To date the “enablers of torture” . . . are doing fine. President Bush, Vice President Cheney, and David Addington remain in office. Jay Bybee, who issued the legal opinion that said the president had unlimited power to order the use of torture, was nominated and confirmed as a judge of the United States Court of Appeals for the Ninth Circuit before his torture role became known. John Yoo is in his professorship at the Berkeley law school; the dean, Christopher Edley, said in April that tenure protected him there and that his clients—President Bush et al.—were “the deciders.” Yoo is also regarded by television programs and by the opinion pages of newspapers, including The Wall Street Journal and The New York Times, as a legitimate voice on issues of presidential power, and he appears frequently.

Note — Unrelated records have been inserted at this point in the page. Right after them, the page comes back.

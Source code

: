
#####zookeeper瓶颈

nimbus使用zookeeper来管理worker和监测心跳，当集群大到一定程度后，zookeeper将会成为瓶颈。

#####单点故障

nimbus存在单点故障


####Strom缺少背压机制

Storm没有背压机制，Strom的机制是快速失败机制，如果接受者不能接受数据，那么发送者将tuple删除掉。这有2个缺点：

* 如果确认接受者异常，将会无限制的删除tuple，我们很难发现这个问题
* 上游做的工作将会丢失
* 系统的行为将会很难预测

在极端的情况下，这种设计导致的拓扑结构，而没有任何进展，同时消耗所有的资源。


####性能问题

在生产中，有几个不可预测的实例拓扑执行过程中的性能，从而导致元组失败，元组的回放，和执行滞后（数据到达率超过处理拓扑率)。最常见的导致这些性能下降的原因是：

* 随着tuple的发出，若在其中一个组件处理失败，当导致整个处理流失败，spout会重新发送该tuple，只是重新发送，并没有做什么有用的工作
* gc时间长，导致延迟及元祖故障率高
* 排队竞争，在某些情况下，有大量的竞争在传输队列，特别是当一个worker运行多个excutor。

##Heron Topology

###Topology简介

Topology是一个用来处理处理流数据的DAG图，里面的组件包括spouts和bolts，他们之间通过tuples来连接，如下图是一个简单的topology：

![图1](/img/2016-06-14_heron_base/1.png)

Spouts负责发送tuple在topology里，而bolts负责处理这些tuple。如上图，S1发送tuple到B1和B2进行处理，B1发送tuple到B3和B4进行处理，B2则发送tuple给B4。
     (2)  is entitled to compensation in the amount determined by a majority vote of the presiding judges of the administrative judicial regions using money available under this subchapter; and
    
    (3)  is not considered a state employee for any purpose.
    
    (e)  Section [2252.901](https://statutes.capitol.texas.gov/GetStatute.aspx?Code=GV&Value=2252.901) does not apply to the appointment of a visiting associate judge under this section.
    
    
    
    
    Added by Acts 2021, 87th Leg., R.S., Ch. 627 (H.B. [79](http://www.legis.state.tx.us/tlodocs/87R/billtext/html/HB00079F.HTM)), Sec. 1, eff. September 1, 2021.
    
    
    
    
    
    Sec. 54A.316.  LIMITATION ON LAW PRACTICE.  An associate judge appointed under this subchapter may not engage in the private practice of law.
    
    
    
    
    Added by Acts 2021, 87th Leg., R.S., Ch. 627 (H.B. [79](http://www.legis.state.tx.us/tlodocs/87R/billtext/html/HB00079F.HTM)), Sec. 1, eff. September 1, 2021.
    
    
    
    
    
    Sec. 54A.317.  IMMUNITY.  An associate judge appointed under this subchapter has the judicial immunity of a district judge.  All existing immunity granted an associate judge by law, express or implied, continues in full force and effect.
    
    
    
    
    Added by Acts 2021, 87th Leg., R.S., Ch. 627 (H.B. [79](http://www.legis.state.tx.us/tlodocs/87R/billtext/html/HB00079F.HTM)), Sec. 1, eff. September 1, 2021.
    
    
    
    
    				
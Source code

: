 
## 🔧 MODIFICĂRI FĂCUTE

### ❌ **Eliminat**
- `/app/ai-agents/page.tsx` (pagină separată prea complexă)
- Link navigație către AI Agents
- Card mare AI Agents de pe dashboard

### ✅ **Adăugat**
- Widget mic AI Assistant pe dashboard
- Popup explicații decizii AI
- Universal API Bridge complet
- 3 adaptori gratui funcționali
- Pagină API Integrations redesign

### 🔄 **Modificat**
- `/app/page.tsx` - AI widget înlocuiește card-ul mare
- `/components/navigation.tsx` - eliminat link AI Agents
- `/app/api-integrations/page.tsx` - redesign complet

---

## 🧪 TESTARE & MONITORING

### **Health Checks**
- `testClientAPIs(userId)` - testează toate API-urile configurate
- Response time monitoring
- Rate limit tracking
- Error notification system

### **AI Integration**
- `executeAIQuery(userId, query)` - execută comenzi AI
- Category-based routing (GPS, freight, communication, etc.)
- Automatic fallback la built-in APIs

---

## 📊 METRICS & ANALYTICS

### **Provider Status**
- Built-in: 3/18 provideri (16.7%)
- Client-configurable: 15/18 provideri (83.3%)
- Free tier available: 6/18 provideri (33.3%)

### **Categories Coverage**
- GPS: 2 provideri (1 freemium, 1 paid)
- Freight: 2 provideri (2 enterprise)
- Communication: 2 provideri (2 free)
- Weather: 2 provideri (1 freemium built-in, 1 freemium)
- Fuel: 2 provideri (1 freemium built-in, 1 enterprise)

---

Yoo and Addington appeared in June before a House Judiciary subcommittee; they ducked questions about their responsibility. When Addington was asked whether it would be legal to torture a detainee’s child, he replied: “I’m not here to render legal advice to your committee.” [Yoo, on the other hand, has not been as evasive, at least in the past. In December 2005 he stated in a Chicago debate that there is no law that could prevent the President from theoretically ordering the torture of a child of a suspect in custody - including by crushing that child’s testicles.”] William Haynes, the former Defense Department general counsel, appeared before a Senate committee and repeatedly said, in answer to questions, that he could not remember. A Washington Post column on his testimony was headlined “Abu Ghraib? Doesn’t Ring a Bell.”
Torture by officials is prohibited by US criminal law as well as by the international Convention Against Torture and the Geneva Conventions. According to the new book by Jane Mayer, the International Committee of the Red Cross concluded in a report last year that interrogation methods used by the CIA on a high-level prisoner “categorically” constituted torture. Her book, The Dark Side: The Inside Story of How The War on Terror Turned into a War on American Ideals, says the ICRC report was sent to the CIA, the detaining authority, which “shared it with the President and the Secretary of State.” Mayer writes that the report “warned that the abuse constituted war crimes, placing the highest officials in the US government in jeopardy of being prosecuted.”
(hyperlinks added; footnotes omitted).